• WORK TASK:
Needed from the entries below: every line that holds the word "https".

• RECORDS TO PROCESS:

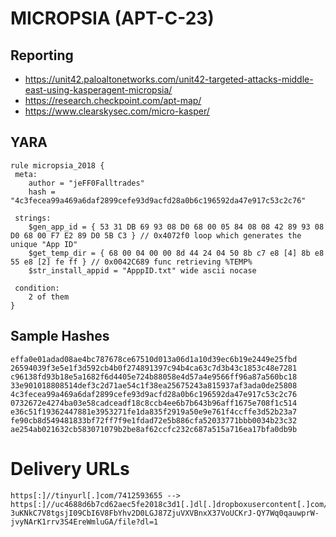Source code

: # MICROPSIA (APT-C-23)

## Reporting
* https://unit42.paloaltonetworks.com/unit42-targeted-attacks-middle-east-using-kasperagent-micropsia/
* https://research.checkpoint.com/apt-map/
* https://www.clearskysec.com/micro-kasper/

## YARA
```yara
rule micropsia_2018 {
 meta:
    author = "jeFF0Falltrades"
    hash = "4c3fecea99a469a6daf2899cefe93d9acfd28a0b6c196592da47e917c53c2c76"

 strings:
    $gen_app_id = { 53 31 DB 69 93 08 D0 68 00 05 84 08 08 42 89 93 08 D0 68 00 F7 E2 89 D0 5B C3 } // 0x4072f0 loop which generates the unique "App ID"
    $get_temp_dir = { 68 00 04 00 00 8d 44 24 04 50 8b c7 e8 [4] 8b e8 55 e8 [2] fe ff } // 0x0042C689 func retrieving %TEMP%
    $str_install_appid = "ApppID.txt" wide ascii nocase

 condition:
    2 of them
}
```

## Sample Hashes
```
effa0e01adad08ae4bc787678ce67510d013a06d1a10d39ec6b19e2449e25fbd
26594039f3e5e1f3d592cb4b0f274891397c94b4ca63c7d3b43c1853c48e7281
c96138fd93b18e5a1682f6d4405e724b88058e4d57a4e9566ff96a87a560bc18
33e901018808514def3c2d71ae54c1f38ea25675243a815937af3ada0de25808
4c3fecea99a469a6daf2899cefe93d9acfd28a0b6c196592da47e917c53c2c76
0732672e4274ba03e58cadceadf18c8ccb4ee6b7b643b96aff1675e708f1c514
e36c51f19362447881e3953271fe1da835f2919a50e9e761f4ccffe3d52b23a7
fe90cb8d549481833bf72ff7f9e1fdad72e5b886cfa52033771bbb0034b23c32
ae254ab021632cb583071079b2be8af62ccfc232c687a515a716ea17bfa0db9b
```

# Delivery URLs
```
https[:]//tinyurl[.]com/7412593655 --> https[:]//uc4688d6b7cd62aec5fe2018c3d1[.]dl[.]dropboxusercontent[.]com/cd/0/get/Akog8uik0czwfyn4c-3uKNkC7V8tgsjI09CbI6V8FbYhv2D0LGJ87ZjuVXVBnxX37VoUCKrJ-QY7Wq0qauwprW-jvyNArK1rrv3S4EreWmluGA/file?dl=1
```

• WRITTEN SOLUTION:
* https://unit42.paloaltonetworks.com/unit42-targeted-attacks-middle-east-using-kasperagent-micropsia/
* https://research.checkpoint.com/apt-map/
* https://www.clearskysec.com/micro-kasper/
https[:]//tinyurl[.]com/7412593655 --> https[:]//uc4688d6b7cd62aec5fe2018c3d1[.]dl[.]dropboxusercontent[.]com/cd/0/get/Akog8uik0czwfyn4c-3uKNkC7V8tgsjI09CbI6V8FbYhv2D0LGJ87ZjuVXVBnxX37VoUCKrJ-QY7Wq0qauwprW-jvyNArK1rrv3S4EreWmluGA/file?dl=1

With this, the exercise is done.